The phrase "under the authority of a licence granted under this Part" means a licence granted under Part II of the 1933 Act, that is, a licence granted by a justice of the peace for a child to go abroad for the purpose of performing for profit.

However, the granting of a licence for a child from England to take part in a performance, or to work as a paid model, or to undertake a paid sporting activity, in Great Britain or on the island of Ireland, is dealt with by subsection 37(1) of the Children and Young Persons Act 1963: Children and Young Persons Act 1963.

Therefore, the relevant clause, (a), in the newly inserted subsection 17(A)(7), should read, "under the authority of a licence granted under this part or under subsection (1) of section 37 of the Children and Young Persons Act 1963."

· The restrictions on the hours and times of employment under subsection 17(A)(1) of the 1933 Act, as inserted by the Bill, will continue to refer to "any day on which the child is required to attend school" and "any week in which the child is required to attend school", and as such those specific provisions will not apply to an electively home educated child in so far as that child is not "required to attend school."

Subsection (17)(A)(6) of the 1933 Act, as amended, will empower the Secretary of State to "make provision (subject to subsection (1) and regulations under subsection (2)) – (a) specifying the number of hours in each day, or in each week, for which children may be employed, and the times of day at which they may be employed; (b) specifying the intervals to be allowed to children for meals and breaks, when in employment; (c) about entitlement to leave."

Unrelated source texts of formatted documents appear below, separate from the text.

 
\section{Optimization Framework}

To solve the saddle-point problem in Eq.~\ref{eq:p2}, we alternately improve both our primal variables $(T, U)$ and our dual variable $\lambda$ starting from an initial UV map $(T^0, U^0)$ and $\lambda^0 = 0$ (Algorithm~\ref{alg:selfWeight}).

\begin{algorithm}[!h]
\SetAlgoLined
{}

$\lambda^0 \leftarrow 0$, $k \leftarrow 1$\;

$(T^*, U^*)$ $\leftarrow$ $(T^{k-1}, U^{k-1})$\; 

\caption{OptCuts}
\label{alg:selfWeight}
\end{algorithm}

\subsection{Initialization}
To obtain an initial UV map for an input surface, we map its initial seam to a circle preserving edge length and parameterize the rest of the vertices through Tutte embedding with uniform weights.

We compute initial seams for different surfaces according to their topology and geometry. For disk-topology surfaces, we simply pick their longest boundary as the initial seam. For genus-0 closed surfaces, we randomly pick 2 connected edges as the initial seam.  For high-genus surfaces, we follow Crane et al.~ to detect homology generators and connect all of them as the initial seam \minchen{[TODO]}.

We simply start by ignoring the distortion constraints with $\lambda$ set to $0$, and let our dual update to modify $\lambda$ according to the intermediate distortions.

Will the Secretary of State take that opportunity to specify the permitted hours and times of employment, required meal and rest intervals, and leave entitlements, for electively home educated children whose employment, as mentioned above, is not circumscribed by any provisions in the 1933 Act which refer to a day on which or a week in which a child is "required to attend school."

· Subsection 30(1) of the 1933 Act, in respect of provisions relating to the employment of children, states that: "A person who assists in a trade or occupation carried on for profit shall be deemed to be employed notwithstanding that he receives no reward for his labour."

The most recent UK government guidance on the employment of children, published by the then Department for Children, Schools and Families (DCSF) in 2009, stated that: "In today’s circumstances DCSF considers that any occupation where the aim is to make a surplus would be considered as a trade or occupation carried on for profit so, in DCSF’s view, unpaid work at a charity shop would count as employment, but not, for example, unpaid work at a youth club."

It is common for children to volunteer in charity shops for a temporary period in pursuance of a Duke of Edinburgh’s Award, which creates uncertainty as to whether that ‘employment’ is subject to the 1933 Act and to local authority byelaws which have hitherto been made under the Act to further regulate the employment of children.

Does the Secretary of State have a view on whether a child volunteering in a charity shop in pursuance of a Duke of Edinburgh’s Award is being ‘employed’ within the meaning of the 1933 Act, and if their view is that in those circumstances a child is not being employed within the meaning of the 1933 Act, will they make that explicit via subsection 17(A)(4)(b) of the 1933 Act, as amended by the Bill, which will empower the Secretary of State to provide, by regulations, "that subsection (3) [that is, the requirement for a local authority employment permit] does not apply in specified cases" of ‘employment.’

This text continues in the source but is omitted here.